Defenders of the amendment have
appealed February's U.S. 9th Circuit Court of Appeals
ruling declaring that the marriage ban violated the Constitution's
guarantee of equal protection.
The high court is also expected to
consider whether to hear appeals to the Defense of Marriage Act
(DOMA), parts of which have been struck down by appeals courts in
Massachusetts and New York. DOMA denies legally married gay couples
access to federal recognition.
Several law professors told the Los
Angeles Times that the justices may hesitate to take the
Proposition 8 case, known as Hollingsworth vs. Perry.
“The tide is flowing only one way.
So a wait-and-see approach seems prudent at this stage,” UCLA's
Scott Cummings said.
But Suzanna Sherry, a professor at
Vanderbilt Law School, felt differently.
“Tennessee and the other deeply red
states are not going to [allow gay marriage] on their own, at least
for another 25 years.
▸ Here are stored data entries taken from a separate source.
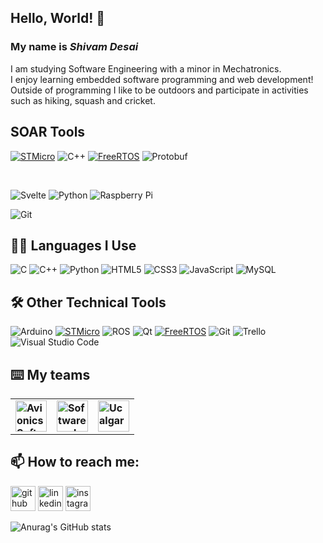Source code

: ## Hello, World! 👋
### My name is ***Shivam Desai***

I am studying Software Engineering with a minor in Mechatronics. <br />
I enjoy learning embedded software programming and web development! <br />
Outside of programming I like to be outdoors and participate in activities such as hiking, squash and cricket.

## SOAR Tools
<a href="https://www.st.com/" rel="STMicro">![STMicro](https://user-images.githubusercontent.com/78698227/185344511-0296b5ed-15a3-4013-a98a-6dcd38222382.svg)</a>
![C++](https://img.shields.io/badge/c++-%2300599C.svg?style=for-the-badge&logo=c%2B%2B&logoColor=white)
<a href="https://www.freertos.org/features.html" rel="FreeRTOS">![FreeRTOS](https://img.shields.io/badge/FreeRTOS-%23green.svg?style=for-the-badge)</a>
![Protobuf](https://img.shields.io/badge/Protobuf-E97627?style=for-the-badge&logoColor=white)

<br />

![Svelte](https://img.shields.io/badge/svelte-%23f1413d.svg?style=for-the-badge&logo=svelte&logoColor=white)
![Python](https://img.shields.io/badge/python-3670A0?style=for-the-badge&logo=python&logoColor=ffdd54)
![Raspberry Pi](https://img.shields.io/badge/-RaspberryPi-C51A4A?style=for-the-badge&logo=Raspberry-Pi)

![Git](https://img.shields.io/badge/git-%23F05033.svg?style=for-the-badge&logo=git&logoColor=white)

## 👨‍💻 Languages I Use
![C](https://img.shields.io/badge/c-%2300599C.svg?style=for-the-badge&logo=c&logoColor=white)
![C++](https://img.shields.io/badge/c++-%2300599C.svg?style=for-the-badge&logo=c%2B%2B&logoColor=white)
![Python](https://img.shields.io/badge/python-3670A0?style=for-the-badge&logo=python&logoColor=ffdd54)
![HTML5](https://img.shields.io/badge/html5-%23E34F26.svg?style=for-the-badge&logo=html5&logoColor=white)
![CSS3](https://img.shields.io/badge/css3-%231572B6.svg?style=for-the-badge&logo=css3&logoColor=white)
![JavaScript](https://img.shields.io/badge/javascript-%23323330.svg?style=for-the-badge&logo=javascript&logoColor=%23F7DF1E)
![MySQL](https://img.shields.io/badge/mysql-%2300f.svg?style=for-the-badge&logo=mysql&logoColor=white)

## 🛠️ Other Technical Tools
![Arduino](https://img.shields.io/badge/-Arduino-00979D?style=for-the-badge&logo=Arduino&logoColor=white)
<a href="https://www.st.com/" rel="STMicro">![STMicro](https://user-images.githubusercontent.com/78698227/185344511-0296b5ed-15a3-4013-a98a-6dcd38222382.svg)</a>
![ROS](https://img.shields.io/badge/ros-%230A0FF9.svg?style=for-the-badge&logo=ros&logoColor=white)
![Qt](https://img.shields.io/badge/Qt-%23217346.svg?style=for-the-badge&logo=Qt&logoColor=white)
<a href="https://www.freertos.org/features.html" rel="FreeRTOS">![FreeRTOS](https://img.shields.io/badge/FreeRTOS-%23green.svg?style=for-the-badge)</a>
![Git](https://img.shields.io/badge/git-%23F05033.svg?style=for-the-badge&logo=git&logoColor=white)
![Trello](https://img.shields.io/badge/Trello-%23026AA7.svg?style=for-the-badge&logo=Trello&logoColor=white)
![Visual Studio Code](https://img.shields.io/badge/Visual%20Studio%20Code-0078d7.svg?style=for-the-badge&logo=visual-studio-code&logoColor=white)

## ⌨️ My teams
<table style='border:none'>
  <thread align="center">
  <td><b> <a href="https://github.com/StudentOrganisationForAerospaceResearch" tagret="_blank" rel="AvionicsSoftware"><img alt="AvionicsSoftware" src="https://user-images.githubusercontent.com/78698227/194955901-54a12bca-59ed-47cb-b7e6-3c6185ff94d5.png" width="50"/>
  </b></td>
    <td><b> <a href="https://github.com/zoouofc" tagret="_blank" rel="Software and Electrical Student Society"><img alt="Software and Electrical Student Society" src="https://avatars.githubusercontent.com/u/26998356?s=64&v=4" width="50"/>
  </b></td>
  </b></td>
    <td><b> <a href="https://github.com/ucalgary-rover" tagret="_blank" rel="Ucalgary-Rover"><img alt="Ucalgary-Rover" src="https://cdn.discordapp.com/attachments/988631666048266310/1030174531144392785/ssrt_patch_logo_good_copy_1.png" width="50"/>
  </b></td>
</table>


## 📫 How to reach me:
[<img src='https://cdn.jsdelivr.net/npm/simple-icons@3.0.1/icons/github.svg' alt='github' height='40'>](https://github.com/shivamdesai04)  [<img src='https://cdn.jsdelivr.net/npm/simple-icons@3.0.1/icons/linkedin.svg' alt='linkedin' height='40'>](https://www.linkedin.com/in/shivam-desai-0458a5231/)  [<img src='https://cdn.jsdelivr.net/npm/simple-icons@3.0.1/icons/instagram.svg' alt='instagram' height='40'>](https://www.instagram.com/shivd.04/)  <br />

![Anurag's GitHub stats](https://github-readme-stats.vercel.app/api?username=shivamdesai04&show_icons=true&theme=dark)



<!--
**shivamdesai04/shivamdesai04** is a ✨ _special_ ✨ repository because its `README.md` (this file) appears on your GitHub profile.
<a href="https://github.com/shivamdesai04" align="right"><img src="https://github-readme-stats.vercel.app/api/top-langs/?username=shivamdesai04&langs_count=10&title_color=0891b2&text_color=ffffff&icon_color=0891b2&bg_color=1c1917&hide_border=true&locale=en&custom_title=Top%20%Languages" alt="Top Languages" /></a>
Here are some ideas to get you started:

- 🔭 I’m currently working on ...
- 🌱 I’m currently learning ...
- 👯 I’m looking to collaborate on ...
- 🤔 I’m looking for help with ...
- 💬 Ask me about ...
- 📫 How to reach me: ...
- 😄 Pronouns: ...
- ⚡ Fun fact: ...
-->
People here sincerely believe it will harm
their marriage and offend God if gays are allowed to marry. If there
is no rational basis for denying gays the right to marry, the court
should step in and protect gays from the tyranny of the majority.”
Should the court decide against hearing
the case, then the lower court's order would stand, and the weddings
of gay couples in California would resume. But it's unlikely the
ruling would affect other states, which has Ted Olson, who along with
David Boies argued the case, torn on whether the court should step
“We won the case, and if they don't
take it, our clients won. They will be allowed to marry,” Olson
told the paper. “But if they take the case, it could lead to a
broader victory. We believe gays and lesbians have a constitutional
right to be treated equally. And if it is a constitutional right,
you shouldn't have to try to win at the ballot box in every state.”
The Supreme Court is expected to
announce its decision by December 3.